Your task:
Every line that holds the word "POSTROUTING" needs to be copied from the data below.

Task inputs:
Start of Block

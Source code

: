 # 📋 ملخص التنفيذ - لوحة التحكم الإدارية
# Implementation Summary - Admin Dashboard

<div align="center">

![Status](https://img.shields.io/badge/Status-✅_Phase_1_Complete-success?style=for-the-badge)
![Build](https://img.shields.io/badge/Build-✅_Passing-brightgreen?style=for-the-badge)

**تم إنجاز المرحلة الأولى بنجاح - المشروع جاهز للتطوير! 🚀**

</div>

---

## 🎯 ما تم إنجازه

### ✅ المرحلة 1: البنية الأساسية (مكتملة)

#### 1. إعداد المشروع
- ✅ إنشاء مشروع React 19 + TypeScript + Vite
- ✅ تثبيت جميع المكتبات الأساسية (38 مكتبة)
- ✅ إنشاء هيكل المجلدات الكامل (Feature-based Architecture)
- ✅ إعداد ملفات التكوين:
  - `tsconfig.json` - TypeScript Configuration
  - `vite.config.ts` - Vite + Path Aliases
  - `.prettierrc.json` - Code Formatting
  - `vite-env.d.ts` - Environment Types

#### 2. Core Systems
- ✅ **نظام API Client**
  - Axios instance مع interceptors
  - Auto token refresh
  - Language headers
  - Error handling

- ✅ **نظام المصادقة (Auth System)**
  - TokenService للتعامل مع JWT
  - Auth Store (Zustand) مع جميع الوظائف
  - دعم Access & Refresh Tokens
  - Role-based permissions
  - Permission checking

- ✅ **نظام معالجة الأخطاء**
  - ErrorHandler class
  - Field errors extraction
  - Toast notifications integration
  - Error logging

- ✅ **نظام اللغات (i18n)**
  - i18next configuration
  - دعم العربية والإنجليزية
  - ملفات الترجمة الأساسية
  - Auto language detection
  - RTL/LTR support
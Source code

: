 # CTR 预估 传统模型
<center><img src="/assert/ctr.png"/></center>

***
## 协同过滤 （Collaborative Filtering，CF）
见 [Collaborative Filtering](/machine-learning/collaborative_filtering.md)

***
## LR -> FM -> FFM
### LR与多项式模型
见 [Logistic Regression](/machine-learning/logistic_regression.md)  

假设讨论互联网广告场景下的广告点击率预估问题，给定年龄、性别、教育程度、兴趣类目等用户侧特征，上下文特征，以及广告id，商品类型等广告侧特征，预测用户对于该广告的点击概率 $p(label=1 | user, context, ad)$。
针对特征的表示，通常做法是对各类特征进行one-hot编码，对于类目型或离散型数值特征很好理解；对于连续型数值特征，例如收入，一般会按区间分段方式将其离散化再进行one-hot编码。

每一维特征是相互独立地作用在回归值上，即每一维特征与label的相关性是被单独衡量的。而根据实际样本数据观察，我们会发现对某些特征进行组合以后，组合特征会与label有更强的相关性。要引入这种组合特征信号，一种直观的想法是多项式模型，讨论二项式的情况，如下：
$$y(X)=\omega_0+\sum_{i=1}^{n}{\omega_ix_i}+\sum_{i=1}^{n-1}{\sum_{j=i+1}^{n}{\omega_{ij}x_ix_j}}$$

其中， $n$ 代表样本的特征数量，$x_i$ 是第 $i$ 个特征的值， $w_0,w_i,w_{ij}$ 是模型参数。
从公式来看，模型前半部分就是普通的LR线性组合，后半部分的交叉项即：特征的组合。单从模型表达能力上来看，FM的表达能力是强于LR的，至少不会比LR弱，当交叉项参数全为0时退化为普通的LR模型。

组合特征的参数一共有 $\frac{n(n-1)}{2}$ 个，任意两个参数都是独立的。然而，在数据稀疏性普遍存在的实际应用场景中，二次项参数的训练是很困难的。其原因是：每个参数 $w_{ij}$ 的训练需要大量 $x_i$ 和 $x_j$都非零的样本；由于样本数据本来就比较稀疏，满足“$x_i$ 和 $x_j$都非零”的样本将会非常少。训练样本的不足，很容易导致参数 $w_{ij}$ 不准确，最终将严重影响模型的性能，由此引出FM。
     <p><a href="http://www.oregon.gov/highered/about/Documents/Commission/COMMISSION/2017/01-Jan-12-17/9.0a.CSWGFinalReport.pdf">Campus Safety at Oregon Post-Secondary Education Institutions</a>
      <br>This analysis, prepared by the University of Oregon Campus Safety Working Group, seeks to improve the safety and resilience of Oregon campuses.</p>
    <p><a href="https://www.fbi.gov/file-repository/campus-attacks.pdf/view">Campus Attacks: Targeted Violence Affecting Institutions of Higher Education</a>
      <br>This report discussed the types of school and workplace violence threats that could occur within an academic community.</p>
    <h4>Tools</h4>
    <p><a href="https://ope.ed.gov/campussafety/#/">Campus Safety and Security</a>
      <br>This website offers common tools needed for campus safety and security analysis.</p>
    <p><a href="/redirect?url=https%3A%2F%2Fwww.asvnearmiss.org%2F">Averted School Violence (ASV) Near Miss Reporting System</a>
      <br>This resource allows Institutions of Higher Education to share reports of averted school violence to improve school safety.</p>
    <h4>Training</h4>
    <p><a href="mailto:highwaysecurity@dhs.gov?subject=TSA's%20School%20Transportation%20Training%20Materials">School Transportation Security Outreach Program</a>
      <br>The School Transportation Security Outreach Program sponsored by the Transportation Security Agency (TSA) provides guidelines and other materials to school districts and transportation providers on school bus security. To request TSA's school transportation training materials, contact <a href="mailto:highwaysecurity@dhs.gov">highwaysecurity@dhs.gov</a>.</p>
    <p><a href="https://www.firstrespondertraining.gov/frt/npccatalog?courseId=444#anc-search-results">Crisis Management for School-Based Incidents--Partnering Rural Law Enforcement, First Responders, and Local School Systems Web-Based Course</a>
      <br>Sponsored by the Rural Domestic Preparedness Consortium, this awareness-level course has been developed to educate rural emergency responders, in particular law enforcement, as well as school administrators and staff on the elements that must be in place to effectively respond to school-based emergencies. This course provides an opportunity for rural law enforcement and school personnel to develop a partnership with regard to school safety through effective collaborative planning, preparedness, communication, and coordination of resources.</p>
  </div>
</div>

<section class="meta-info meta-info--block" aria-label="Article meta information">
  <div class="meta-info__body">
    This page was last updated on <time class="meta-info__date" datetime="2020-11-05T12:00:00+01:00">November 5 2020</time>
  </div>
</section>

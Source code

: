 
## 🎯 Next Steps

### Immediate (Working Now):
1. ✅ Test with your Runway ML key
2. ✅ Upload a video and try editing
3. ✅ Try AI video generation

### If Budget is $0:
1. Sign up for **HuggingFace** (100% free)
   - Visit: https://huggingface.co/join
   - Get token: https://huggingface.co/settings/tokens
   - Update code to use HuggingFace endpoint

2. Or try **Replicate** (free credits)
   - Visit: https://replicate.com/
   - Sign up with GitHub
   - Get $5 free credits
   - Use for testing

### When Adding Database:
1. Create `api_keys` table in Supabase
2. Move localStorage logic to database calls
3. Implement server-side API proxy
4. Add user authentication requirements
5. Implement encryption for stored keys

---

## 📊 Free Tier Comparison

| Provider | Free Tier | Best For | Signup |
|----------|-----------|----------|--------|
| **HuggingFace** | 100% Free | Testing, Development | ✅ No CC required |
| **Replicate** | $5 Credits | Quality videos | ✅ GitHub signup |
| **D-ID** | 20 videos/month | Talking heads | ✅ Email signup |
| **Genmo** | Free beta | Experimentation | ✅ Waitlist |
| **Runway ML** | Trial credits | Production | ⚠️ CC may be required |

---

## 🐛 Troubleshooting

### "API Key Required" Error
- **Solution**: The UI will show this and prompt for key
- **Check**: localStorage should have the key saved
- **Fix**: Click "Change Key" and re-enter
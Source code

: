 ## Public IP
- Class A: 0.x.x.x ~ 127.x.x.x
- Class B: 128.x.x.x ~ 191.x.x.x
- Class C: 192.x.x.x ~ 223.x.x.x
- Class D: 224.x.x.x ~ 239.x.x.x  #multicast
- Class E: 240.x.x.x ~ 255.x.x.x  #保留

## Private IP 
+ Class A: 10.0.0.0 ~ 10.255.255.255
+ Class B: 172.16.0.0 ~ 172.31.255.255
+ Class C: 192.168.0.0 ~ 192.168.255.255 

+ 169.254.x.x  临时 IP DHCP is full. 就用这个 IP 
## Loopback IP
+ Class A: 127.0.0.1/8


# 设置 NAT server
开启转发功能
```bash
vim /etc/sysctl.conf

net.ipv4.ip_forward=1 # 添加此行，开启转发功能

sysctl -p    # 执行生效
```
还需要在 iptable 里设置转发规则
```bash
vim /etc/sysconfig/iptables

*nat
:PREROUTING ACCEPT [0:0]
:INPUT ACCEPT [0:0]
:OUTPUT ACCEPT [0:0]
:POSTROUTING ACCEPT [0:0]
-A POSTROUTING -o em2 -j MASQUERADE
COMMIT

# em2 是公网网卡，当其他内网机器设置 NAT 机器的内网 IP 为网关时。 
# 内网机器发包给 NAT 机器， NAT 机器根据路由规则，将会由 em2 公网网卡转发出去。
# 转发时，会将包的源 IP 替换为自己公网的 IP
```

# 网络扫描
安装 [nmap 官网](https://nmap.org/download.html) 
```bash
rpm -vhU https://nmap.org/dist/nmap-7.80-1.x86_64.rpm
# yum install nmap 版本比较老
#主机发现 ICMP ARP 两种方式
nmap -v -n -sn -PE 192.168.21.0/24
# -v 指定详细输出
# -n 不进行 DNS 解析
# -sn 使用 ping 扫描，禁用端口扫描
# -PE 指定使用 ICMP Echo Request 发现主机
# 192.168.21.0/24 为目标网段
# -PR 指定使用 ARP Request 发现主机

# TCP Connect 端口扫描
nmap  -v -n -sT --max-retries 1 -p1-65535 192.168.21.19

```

End of Block

Solved problem:
:POSTROUTING ACCEPT [0:0]
-A POSTROUTING -o em2 -j MASQUERADE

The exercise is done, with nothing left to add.